Ever since the country has remain divided along ethnic line despite numerous efforts to address or solve this problem. This vestige of sterile politics do manage one way or the other to rear its ugly head in the country’s political arena most especially in sensitive times among the populace. As prove, in the just concluded international lauded 2015 presidential election in Nigeria, the votes of the two major candidates did not really reflect national consent but rather ethnic consent and strategic alliance with the southwest which was the decisive factor.
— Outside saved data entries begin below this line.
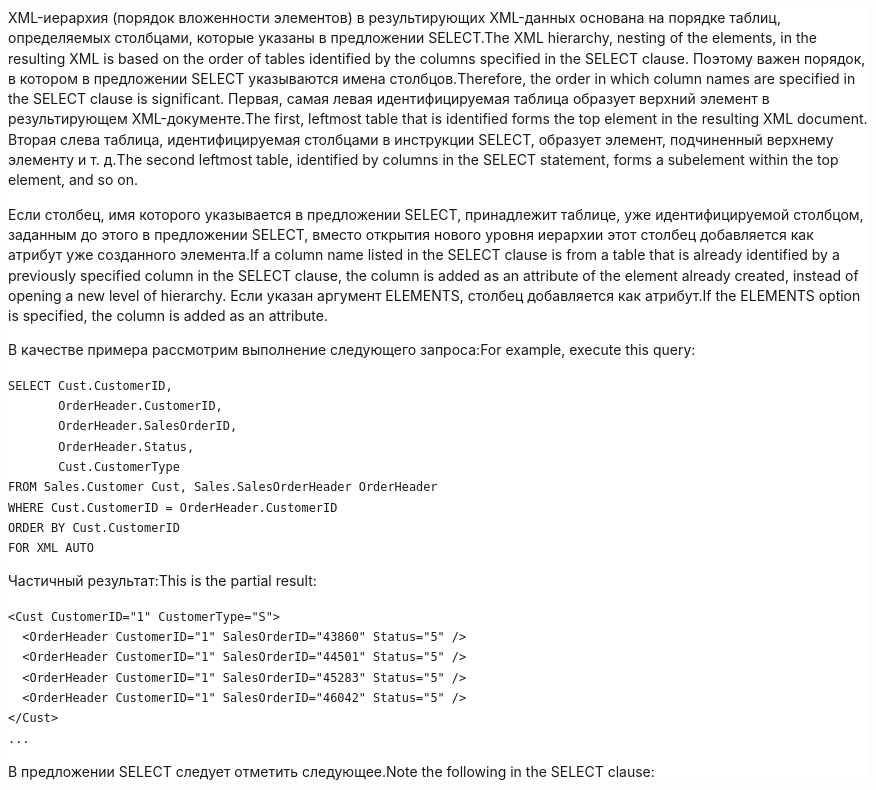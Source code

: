 <span data-ttu-id="e4fa9-109">XML-иерархия (порядок вложенности элементов) в результирующих XML-данных основана на порядке таблиц, определяемых столбцами, которые указаны в предложении SELECT.</span><span class="sxs-lookup"><span data-stu-id="e4fa9-109">The XML hierarchy, nesting of the elements, in the resulting XML is based on the order of tables identified by the columns specified in the SELECT clause.</span></span> <span data-ttu-id="e4fa9-110">Поэтому важен порядок, в котором в предложении SELECT указываются имена столбцов.</span><span class="sxs-lookup"><span data-stu-id="e4fa9-110">Therefore, the order in which column names are specified in the SELECT clause is significant.</span></span> <span data-ttu-id="e4fa9-111">Первая, самая левая идентифицируемая таблица образует верхний элемент в результирующем XML-документе.</span><span class="sxs-lookup"><span data-stu-id="e4fa9-111">The first, leftmost table that is identified forms the top element in the resulting XML document.</span></span> <span data-ttu-id="e4fa9-112">Вторая слева таблица, идентифицируемая столбцами в инструкции SELECT, образует элемент, подчиненный верхнему элементу и т. д.</span><span class="sxs-lookup"><span data-stu-id="e4fa9-112">The second leftmost table, identified by columns in the SELECT statement, forms a subelement within the top element, and so on.</span></span>  
  
 <span data-ttu-id="e4fa9-113">Если столбец, имя которого указывается в предложении SELECT, принадлежит таблице, уже идентифицируемой столбцом, заданным до этого в предложении SELECT, вместо открытия нового уровня иерархии этот столбец добавляется как атрибут уже созданного элемента.</span><span class="sxs-lookup"><span data-stu-id="e4fa9-113">If a column name listed in the SELECT clause is from a table that is already identified by a previously specified column in the SELECT clause, the column is added as an attribute of the element already created, instead of opening a new level of hierarchy.</span></span> <span data-ttu-id="e4fa9-114">Если указан аргумент ELEMENTS, столбец добавляется как атрибут.</span><span class="sxs-lookup"><span data-stu-id="e4fa9-114">If the ELEMENTS option is specified, the column is added as an attribute.</span></span>  
  
 <span data-ttu-id="e4fa9-115">В качестве примера рассмотрим выполнение следующего запроса:</span><span class="sxs-lookup"><span data-stu-id="e4fa9-115">For example, execute this query:</span></span>  
  
```  
SELECT Cust.CustomerID,   
       OrderHeader.CustomerID,  
       OrderHeader.SalesOrderID,   
       OrderHeader.Status,  
       Cust.CustomerType  
FROM Sales.Customer Cust, Sales.SalesOrderHeader OrderHeader  
WHERE Cust.CustomerID = OrderHeader.CustomerID  
ORDER BY Cust.CustomerID  
FOR XML AUTO  
```  
  
 <span data-ttu-id="e4fa9-116">Частичный результат:</span><span class="sxs-lookup"><span data-stu-id="e4fa9-116">This is the partial result:</span></span>  
  
```  
<Cust CustomerID="1" CustomerType="S">  
  <OrderHeader CustomerID="1" SalesOrderID="43860" Status="5" />  
  <OrderHeader CustomerID="1" SalesOrderID="44501" Status="5" />  
  <OrderHeader CustomerID="1" SalesOrderID="45283" Status="5" />  
  <OrderHeader CustomerID="1" SalesOrderID="46042" Status="5" />  
</Cust>  
...  
```  
  
 <span data-ttu-id="e4fa9-117">В предложении SELECT следует отметить следующее.</span><span class="sxs-lookup"><span data-stu-id="e4fa9-117">Note the following in the SELECT clause:</span></span>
One of the major themes of the election was voting for candidate of one’s ethnic affiliation rather than voting for the right candidate, which was the reason why some people were subjected to ridicule, vitriol and slander because they voted candidate of their choice and apparently this candidate is not of their ethnic origin. Suffice to ask what does being a proper Yoruba, Igbo, Hausa/Fulani, Ijaw, etc mean? Does it mean subservience in the face of untold and unwarranted hardship because an inept leader at the helm of affairs of the state is of one’s ethnic affiliation? Or is it acquiescent to the diabolic misery of poverty? Does is it not defies logic to think the bitter pills of poverty are best digested when administer by mischievous doctors of one’s ethnic identity? In a country where ethnic sentiment has injured severely the political common sense of the electorate do we need not to consider our stand when it comes to deciding who get our votes and for what reasons?

What Nigerians (and Africans) must come to terms with is that a bad leader is a bad leader irrespective of his/her ethnic origin. What we must realize is that over fifty (50) years of independence we have had leaders from across the country that has served in various capacity yet we have struggle at every step to achieve meaningful development. Whilst majority of Nigerians struggle to meet ends need and aspired to break through the iron forged barricade of poverty the Nigerian politicians swims and flaunt their ill-gotten wealth they acquire through looting of the country’s treasury. To remain divided is to remain prey of the politicians who will forever continue to deftly exploit our differences.

Africans must act against these divisive tendencies if it must achieve unity on a continental scale. African unity has remained elusive and difficult because the component units are internally disunited. For Africa to achieve unity on a continental scale the first big step is to deal decisively with the impediment of disunity among the components making up the whole.